WHAT THE EXERCISE ASKS
Sort through the material below and copy each line with "eigenvectors".

DATA FOR PROCESSING
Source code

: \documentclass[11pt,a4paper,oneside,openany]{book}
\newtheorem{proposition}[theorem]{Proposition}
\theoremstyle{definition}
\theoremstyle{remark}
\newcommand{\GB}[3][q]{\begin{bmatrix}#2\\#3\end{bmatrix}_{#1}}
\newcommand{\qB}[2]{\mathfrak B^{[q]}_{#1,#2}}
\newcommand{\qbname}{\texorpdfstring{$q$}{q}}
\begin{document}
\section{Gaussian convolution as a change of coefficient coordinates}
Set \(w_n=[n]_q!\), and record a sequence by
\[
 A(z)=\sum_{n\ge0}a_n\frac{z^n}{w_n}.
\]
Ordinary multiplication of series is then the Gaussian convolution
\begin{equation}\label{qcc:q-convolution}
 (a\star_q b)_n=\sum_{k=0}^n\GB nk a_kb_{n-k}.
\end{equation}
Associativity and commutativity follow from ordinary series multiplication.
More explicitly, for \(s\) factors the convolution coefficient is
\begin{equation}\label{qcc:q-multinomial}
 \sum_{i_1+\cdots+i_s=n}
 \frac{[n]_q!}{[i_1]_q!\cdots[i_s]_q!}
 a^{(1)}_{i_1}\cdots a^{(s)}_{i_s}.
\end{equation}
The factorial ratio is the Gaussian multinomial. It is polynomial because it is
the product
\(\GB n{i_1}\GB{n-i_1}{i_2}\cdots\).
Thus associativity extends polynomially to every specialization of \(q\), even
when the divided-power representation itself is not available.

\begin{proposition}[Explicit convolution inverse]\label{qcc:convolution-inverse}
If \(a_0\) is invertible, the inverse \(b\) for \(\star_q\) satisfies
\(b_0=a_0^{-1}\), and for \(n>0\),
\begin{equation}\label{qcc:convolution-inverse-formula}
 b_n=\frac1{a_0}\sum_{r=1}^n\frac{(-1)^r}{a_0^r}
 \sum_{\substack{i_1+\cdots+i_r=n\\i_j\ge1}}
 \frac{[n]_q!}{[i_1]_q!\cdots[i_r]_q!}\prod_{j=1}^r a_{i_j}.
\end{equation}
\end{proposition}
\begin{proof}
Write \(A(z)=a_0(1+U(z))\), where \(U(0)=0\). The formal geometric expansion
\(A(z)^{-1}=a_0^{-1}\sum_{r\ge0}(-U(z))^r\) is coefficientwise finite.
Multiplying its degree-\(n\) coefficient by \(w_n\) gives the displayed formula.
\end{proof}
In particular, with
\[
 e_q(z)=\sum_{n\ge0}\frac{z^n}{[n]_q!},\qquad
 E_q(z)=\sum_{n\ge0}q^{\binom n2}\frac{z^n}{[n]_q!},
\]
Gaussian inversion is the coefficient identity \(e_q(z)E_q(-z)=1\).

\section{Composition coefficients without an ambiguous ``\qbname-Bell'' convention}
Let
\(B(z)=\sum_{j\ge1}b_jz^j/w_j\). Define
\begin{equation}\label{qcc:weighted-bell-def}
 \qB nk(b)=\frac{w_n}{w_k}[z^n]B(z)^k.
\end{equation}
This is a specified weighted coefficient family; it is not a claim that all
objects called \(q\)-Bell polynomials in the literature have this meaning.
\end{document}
--
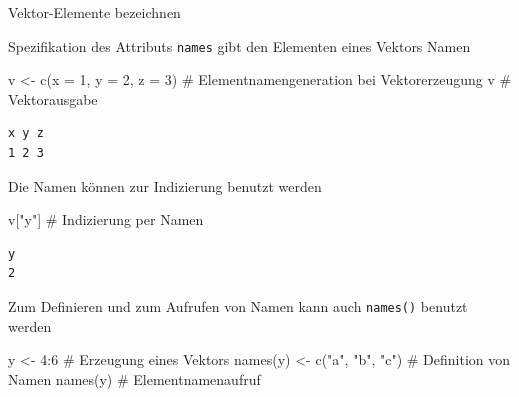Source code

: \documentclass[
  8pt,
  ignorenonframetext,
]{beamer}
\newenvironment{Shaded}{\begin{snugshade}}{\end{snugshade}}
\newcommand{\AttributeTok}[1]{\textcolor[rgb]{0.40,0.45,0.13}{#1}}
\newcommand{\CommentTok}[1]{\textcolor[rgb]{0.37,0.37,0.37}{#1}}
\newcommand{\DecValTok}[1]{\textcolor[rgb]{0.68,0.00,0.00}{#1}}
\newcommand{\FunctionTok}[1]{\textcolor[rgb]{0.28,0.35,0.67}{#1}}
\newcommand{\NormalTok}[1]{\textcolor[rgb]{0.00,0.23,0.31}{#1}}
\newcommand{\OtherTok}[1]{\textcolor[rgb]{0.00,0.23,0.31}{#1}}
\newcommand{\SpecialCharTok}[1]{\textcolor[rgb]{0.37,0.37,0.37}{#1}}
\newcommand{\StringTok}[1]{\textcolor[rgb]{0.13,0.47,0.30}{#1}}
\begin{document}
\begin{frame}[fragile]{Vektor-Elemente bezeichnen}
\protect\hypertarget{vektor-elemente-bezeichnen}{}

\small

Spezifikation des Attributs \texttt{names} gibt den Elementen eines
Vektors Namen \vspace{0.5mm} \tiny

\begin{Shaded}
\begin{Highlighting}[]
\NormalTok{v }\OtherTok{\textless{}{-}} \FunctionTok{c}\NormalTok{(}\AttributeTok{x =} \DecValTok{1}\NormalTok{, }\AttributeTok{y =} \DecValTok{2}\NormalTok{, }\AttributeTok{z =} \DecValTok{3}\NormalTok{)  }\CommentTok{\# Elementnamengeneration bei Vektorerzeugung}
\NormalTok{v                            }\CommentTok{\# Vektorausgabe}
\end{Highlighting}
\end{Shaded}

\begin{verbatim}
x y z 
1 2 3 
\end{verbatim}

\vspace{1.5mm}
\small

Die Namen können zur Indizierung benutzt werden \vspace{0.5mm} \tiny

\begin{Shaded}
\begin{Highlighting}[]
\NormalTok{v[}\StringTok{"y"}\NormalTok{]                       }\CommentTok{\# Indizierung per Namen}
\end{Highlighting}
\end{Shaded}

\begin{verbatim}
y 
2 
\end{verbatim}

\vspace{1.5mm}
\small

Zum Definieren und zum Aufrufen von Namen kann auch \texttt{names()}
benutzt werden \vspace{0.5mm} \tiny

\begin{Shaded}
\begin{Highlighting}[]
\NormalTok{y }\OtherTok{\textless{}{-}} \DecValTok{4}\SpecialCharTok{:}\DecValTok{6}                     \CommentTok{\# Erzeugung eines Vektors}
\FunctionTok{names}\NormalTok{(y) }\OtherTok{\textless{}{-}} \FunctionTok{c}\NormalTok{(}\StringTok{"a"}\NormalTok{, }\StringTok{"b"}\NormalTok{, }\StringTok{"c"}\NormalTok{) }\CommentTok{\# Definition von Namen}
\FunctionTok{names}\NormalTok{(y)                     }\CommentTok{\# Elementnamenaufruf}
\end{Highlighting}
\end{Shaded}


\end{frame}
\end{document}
---
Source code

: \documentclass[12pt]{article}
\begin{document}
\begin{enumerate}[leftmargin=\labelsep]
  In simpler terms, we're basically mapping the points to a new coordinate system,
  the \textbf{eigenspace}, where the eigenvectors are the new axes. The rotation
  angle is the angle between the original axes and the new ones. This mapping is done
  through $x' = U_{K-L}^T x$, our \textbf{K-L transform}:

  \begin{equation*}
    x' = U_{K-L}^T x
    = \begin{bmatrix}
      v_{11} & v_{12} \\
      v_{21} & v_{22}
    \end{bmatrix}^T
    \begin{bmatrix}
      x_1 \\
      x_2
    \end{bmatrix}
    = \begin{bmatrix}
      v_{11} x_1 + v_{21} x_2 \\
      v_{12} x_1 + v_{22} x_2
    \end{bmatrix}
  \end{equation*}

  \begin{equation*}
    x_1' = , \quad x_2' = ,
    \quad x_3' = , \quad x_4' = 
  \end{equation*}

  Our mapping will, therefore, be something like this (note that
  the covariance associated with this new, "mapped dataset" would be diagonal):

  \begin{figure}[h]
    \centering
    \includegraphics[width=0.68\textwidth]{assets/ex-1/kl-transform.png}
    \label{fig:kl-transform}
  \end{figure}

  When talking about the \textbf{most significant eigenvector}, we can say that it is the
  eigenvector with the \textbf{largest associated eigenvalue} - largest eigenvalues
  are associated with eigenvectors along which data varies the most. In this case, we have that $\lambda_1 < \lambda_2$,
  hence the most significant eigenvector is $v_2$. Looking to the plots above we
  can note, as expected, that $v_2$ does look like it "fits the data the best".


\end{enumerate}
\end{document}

RESPONSE BELOW
  the \textbf{eigenspace}, where the eigenvectors are the new axes. The rotation
  are associated with eigenvectors along which data varies the most. In this case, we have that $\lambda_1 < \lambda_2$,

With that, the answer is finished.